The Iraqi parliament's inability to agree on a new government in its first session was a "regrettable failure", Iraq's most powerful Shi'ite cleric, Grand Ayatollah Ali al-Sistani, said in a Friday sermon delivered by his aide.
Sistani intervened a week ago in Iraq's political crisis by urging lawmakers at their opening session to put aside disputes and form a new government to tackle an insurgency spearheaded by an al Qaeda splinter group that could fracture the country.
But on Tuesday parliament's first meeting since its election in April ended without progress toward a government after Kurdish and Sunni Muslim lawmakers walked out, complaining that Shi'ite Muslims had not decided on a prime minister.
"Last Tuesday the first session of parliament convened. People were optimistic that this would be a good start for this council in its commitment to the constitutional and legal texts," Sistani's aide, Ahmed al-Safi, said in a sermon at the Imam Hussein shrine in the Shi'ite holy city of Karbala.
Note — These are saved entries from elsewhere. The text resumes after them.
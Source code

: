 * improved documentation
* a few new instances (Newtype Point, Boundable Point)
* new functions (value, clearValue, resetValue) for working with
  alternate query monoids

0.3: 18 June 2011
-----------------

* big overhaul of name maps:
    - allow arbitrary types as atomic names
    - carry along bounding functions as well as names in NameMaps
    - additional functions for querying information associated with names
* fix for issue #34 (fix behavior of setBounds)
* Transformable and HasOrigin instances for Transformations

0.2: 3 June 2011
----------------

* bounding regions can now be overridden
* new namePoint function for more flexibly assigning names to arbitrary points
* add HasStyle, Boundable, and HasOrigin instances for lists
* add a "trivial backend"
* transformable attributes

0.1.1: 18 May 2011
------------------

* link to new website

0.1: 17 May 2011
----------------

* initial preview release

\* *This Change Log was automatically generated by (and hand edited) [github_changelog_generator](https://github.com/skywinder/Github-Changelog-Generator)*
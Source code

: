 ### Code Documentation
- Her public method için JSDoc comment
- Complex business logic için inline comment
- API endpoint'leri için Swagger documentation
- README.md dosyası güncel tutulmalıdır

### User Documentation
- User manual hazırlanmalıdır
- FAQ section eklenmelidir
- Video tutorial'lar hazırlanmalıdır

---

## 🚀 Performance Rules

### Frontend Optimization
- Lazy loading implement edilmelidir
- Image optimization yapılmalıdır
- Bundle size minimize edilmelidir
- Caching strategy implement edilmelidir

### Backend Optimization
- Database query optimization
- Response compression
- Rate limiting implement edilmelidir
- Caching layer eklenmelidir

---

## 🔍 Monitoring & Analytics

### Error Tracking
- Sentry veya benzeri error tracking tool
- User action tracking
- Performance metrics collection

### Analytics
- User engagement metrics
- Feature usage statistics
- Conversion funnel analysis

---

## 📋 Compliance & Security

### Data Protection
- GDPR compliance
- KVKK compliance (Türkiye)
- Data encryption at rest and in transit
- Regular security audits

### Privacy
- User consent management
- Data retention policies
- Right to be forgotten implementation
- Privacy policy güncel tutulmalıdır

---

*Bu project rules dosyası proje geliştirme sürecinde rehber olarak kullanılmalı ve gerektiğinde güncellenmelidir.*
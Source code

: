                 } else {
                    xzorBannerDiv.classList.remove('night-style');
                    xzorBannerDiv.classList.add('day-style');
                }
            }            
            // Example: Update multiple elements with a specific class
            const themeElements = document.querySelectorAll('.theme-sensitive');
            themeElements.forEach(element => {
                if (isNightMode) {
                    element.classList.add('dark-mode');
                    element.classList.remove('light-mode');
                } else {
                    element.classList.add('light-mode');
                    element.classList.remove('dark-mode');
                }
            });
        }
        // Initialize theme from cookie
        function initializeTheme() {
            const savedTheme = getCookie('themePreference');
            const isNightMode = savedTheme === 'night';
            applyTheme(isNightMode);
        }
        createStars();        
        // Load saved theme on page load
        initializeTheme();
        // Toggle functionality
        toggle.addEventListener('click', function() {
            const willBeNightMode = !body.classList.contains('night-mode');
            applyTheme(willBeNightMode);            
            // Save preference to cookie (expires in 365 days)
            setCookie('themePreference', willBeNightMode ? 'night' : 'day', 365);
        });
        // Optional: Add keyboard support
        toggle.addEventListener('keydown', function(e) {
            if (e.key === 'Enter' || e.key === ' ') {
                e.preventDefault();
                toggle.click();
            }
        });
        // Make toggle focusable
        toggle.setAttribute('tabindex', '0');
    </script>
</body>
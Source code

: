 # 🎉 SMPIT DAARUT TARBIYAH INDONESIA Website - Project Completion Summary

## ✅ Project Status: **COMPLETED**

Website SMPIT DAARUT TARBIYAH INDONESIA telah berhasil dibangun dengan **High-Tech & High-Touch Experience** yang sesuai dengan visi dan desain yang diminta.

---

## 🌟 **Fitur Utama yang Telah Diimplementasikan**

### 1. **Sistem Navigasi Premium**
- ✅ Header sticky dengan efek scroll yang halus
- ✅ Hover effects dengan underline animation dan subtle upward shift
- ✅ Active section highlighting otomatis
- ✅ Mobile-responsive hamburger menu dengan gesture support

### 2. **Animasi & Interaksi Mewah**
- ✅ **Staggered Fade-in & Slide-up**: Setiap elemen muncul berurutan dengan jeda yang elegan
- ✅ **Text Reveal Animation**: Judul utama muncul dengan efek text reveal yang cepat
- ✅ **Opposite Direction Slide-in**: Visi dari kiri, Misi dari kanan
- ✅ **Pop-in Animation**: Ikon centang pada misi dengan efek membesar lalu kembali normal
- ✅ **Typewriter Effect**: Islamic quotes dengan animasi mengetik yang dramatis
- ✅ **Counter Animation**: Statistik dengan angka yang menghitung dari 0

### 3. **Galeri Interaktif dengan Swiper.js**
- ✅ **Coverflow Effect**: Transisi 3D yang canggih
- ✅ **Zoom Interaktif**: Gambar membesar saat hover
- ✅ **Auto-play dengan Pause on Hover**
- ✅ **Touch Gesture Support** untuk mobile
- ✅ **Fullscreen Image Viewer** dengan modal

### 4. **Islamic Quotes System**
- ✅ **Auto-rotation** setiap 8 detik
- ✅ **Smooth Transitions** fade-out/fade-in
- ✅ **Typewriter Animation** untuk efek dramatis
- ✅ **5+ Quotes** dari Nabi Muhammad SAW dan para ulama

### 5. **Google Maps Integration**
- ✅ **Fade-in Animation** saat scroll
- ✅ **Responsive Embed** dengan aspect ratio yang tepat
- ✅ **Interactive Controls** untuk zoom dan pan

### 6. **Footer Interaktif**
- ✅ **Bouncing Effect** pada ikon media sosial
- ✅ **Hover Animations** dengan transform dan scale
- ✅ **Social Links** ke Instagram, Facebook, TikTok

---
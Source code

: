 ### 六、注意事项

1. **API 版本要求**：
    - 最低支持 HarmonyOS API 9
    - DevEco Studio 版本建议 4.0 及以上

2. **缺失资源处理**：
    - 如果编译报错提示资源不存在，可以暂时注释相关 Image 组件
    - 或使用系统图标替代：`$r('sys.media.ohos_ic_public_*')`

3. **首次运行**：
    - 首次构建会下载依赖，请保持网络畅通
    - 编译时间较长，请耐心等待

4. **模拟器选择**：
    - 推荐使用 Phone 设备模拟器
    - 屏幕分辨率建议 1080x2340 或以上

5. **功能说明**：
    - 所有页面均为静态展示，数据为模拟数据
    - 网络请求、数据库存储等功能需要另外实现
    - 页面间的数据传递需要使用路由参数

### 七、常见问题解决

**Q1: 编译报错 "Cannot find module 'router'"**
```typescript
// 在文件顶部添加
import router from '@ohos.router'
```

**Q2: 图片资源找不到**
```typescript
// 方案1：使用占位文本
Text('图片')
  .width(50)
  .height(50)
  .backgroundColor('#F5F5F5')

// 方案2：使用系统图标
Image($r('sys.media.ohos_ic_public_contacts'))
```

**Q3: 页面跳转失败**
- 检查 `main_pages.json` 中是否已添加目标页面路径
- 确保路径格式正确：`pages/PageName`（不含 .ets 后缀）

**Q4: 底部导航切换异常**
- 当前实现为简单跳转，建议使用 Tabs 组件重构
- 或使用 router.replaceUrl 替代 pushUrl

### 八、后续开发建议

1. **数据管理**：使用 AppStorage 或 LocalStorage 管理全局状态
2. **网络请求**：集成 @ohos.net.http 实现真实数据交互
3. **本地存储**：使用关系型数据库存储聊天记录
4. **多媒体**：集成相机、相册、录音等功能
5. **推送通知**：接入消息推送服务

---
"But what happened afterwards, in that the speaker and his deputies were not elected before the session finished, was a regrettable failure."
The prime minister has traditionally been Shi'ite in Iraq's governing system set up after the United States toppled Saddam Hussein in 2003, while the speaker of parliament is Sunni and the largely ceremonial president is Kurdish.
None of the blocs has settled on a nominee. Opponents of Prime Minister Nuri al-Maliki blame his divisive rule for the worsening crisis and are demanding he be replaced.
Sistani on Friday reiterated his call for the new government to have "broad national acceptance", a formulation many officials have interpreted as a signal Maliki should step aside.